Plain-text document sources
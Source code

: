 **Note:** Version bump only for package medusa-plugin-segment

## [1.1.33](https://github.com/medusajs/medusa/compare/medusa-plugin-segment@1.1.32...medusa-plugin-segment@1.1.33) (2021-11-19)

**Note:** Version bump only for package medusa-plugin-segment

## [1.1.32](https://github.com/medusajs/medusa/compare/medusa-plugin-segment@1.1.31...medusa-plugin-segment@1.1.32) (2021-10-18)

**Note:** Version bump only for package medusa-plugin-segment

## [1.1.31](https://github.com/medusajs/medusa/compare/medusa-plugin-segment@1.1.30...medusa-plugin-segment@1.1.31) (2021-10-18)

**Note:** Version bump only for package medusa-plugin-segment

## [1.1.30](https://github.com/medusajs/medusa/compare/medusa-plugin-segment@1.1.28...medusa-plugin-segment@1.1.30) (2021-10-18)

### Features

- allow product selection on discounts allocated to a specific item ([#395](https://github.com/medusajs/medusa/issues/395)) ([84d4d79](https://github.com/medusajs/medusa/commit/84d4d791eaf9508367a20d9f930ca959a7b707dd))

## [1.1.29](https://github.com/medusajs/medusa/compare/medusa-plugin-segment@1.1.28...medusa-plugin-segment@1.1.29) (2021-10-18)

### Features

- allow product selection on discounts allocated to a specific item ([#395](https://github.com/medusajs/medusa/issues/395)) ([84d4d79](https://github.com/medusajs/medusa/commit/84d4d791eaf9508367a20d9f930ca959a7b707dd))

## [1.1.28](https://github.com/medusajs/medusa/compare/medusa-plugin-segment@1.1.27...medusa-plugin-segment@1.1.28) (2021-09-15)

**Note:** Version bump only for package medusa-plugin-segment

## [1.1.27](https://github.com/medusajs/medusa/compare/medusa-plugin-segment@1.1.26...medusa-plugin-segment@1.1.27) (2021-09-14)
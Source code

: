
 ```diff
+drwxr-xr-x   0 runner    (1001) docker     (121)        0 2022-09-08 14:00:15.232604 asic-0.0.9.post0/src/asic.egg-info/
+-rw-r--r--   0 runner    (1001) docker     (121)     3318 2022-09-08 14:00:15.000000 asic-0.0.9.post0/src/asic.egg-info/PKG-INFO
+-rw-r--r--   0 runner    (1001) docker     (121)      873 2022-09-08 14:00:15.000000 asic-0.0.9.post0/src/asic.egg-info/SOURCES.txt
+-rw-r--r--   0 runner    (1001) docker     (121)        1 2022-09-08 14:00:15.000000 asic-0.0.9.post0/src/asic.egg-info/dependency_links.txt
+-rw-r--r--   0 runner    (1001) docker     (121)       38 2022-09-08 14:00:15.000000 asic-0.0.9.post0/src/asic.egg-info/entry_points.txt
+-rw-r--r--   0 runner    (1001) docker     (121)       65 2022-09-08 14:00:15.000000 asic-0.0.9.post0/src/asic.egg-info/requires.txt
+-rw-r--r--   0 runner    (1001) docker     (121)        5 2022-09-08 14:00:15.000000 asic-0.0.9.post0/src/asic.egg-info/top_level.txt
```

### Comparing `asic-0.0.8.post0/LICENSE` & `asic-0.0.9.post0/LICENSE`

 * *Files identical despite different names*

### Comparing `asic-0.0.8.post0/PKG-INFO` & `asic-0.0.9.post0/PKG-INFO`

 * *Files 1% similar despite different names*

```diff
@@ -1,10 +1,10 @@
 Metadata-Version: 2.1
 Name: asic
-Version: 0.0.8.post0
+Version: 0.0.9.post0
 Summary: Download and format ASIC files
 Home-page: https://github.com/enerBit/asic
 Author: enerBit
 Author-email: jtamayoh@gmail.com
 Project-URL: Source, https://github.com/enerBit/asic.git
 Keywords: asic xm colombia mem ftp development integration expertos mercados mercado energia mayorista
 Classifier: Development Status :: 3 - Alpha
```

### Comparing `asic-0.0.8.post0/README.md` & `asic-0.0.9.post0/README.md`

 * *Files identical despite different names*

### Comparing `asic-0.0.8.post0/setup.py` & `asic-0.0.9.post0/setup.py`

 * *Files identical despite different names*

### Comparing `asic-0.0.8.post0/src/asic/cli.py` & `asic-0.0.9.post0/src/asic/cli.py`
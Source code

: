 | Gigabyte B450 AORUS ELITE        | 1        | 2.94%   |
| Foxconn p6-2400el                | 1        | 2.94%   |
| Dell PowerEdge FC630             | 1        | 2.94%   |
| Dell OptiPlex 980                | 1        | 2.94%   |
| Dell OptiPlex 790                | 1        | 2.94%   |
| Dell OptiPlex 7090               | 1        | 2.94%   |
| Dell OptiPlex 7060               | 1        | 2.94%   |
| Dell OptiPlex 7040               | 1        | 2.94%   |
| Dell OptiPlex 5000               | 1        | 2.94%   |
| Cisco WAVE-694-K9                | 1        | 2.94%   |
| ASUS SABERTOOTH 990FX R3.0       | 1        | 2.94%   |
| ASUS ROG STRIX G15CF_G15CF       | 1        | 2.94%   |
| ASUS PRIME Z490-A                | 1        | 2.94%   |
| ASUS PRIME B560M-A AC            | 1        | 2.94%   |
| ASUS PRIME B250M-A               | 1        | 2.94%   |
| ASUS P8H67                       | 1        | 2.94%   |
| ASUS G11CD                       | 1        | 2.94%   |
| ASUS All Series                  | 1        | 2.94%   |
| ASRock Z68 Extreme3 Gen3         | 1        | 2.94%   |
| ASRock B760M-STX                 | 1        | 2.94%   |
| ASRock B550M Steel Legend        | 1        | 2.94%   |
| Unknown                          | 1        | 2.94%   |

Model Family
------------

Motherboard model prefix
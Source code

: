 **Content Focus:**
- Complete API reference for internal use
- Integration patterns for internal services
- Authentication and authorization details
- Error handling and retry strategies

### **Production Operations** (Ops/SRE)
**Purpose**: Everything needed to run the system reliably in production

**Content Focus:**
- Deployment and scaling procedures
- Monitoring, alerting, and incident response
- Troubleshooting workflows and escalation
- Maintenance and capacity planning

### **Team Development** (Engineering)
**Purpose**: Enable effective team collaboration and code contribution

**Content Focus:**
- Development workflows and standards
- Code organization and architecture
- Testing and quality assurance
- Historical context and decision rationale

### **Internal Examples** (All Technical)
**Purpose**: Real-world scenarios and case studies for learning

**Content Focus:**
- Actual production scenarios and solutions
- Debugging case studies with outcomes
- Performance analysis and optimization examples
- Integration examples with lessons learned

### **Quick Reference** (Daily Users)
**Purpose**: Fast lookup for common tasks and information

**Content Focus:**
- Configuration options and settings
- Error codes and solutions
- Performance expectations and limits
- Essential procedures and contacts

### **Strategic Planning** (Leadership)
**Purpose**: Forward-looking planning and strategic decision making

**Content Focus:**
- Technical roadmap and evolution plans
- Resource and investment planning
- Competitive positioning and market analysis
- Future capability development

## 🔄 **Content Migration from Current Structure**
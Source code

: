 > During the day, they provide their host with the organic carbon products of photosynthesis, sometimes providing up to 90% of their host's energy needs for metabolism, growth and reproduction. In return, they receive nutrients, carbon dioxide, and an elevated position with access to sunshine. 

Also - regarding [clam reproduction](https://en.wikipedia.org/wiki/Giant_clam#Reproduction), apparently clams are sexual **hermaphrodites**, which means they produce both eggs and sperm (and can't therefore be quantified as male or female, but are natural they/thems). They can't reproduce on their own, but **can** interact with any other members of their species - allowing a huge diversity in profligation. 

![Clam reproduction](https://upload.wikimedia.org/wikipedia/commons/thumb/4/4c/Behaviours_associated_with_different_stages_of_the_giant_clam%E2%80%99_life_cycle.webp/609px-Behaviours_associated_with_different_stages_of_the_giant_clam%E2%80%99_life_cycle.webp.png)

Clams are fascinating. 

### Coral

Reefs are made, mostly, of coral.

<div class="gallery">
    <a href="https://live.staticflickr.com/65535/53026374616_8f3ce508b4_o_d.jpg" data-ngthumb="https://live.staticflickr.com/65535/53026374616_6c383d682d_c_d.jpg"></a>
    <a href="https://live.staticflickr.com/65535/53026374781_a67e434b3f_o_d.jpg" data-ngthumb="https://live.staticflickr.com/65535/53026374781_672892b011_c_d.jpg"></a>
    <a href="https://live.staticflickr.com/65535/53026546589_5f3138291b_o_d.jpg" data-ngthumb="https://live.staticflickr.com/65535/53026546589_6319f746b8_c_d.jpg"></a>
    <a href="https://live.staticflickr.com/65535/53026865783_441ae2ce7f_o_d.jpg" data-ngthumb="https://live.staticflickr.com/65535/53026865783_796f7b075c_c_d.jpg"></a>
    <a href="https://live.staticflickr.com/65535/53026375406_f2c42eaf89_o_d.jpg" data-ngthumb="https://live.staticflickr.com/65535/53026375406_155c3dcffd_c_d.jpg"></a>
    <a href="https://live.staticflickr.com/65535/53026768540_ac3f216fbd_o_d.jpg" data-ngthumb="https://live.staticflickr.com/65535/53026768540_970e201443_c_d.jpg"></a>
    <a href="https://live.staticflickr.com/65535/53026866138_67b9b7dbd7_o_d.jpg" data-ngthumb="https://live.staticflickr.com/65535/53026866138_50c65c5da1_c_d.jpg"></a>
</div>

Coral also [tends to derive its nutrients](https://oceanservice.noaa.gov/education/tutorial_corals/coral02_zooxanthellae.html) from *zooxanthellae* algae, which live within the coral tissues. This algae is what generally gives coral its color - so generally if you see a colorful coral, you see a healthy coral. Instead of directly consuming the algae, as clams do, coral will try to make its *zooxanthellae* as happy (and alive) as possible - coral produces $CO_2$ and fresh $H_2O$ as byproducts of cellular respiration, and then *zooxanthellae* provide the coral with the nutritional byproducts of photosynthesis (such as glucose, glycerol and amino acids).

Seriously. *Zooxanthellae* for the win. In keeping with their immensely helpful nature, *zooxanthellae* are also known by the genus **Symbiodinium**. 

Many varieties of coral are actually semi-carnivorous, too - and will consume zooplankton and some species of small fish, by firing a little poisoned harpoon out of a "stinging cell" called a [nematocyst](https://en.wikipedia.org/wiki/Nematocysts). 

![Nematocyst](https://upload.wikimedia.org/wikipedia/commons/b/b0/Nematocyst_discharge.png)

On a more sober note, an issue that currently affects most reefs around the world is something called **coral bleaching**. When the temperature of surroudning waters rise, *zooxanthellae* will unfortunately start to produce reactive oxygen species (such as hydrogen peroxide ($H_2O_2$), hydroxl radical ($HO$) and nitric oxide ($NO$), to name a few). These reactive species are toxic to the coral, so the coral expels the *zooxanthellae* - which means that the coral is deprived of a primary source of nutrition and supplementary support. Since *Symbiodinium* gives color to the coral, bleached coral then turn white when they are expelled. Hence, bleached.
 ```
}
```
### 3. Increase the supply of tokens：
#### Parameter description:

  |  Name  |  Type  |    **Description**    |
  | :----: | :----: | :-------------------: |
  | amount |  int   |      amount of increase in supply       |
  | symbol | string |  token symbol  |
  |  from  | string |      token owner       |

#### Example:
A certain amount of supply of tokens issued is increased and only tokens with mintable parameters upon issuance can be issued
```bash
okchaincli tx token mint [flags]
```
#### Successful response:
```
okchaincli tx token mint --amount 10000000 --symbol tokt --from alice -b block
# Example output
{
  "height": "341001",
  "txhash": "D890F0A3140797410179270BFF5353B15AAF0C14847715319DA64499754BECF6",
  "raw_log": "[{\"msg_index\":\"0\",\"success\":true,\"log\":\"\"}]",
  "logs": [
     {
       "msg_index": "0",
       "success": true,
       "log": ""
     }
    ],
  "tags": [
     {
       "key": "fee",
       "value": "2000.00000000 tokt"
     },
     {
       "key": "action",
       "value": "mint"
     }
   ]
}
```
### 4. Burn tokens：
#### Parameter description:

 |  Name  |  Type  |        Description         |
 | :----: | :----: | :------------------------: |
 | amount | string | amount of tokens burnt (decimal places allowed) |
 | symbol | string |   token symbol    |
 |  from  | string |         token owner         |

**ACTIVITY:** Lines that contain "tokt" are to be copied from the records above.

**EXERCISE ANSWER:**
okchaincli tx token mint --amount 10000000 --symbol tokt --from alice -b block
       "value": "2000.00000000 tokt"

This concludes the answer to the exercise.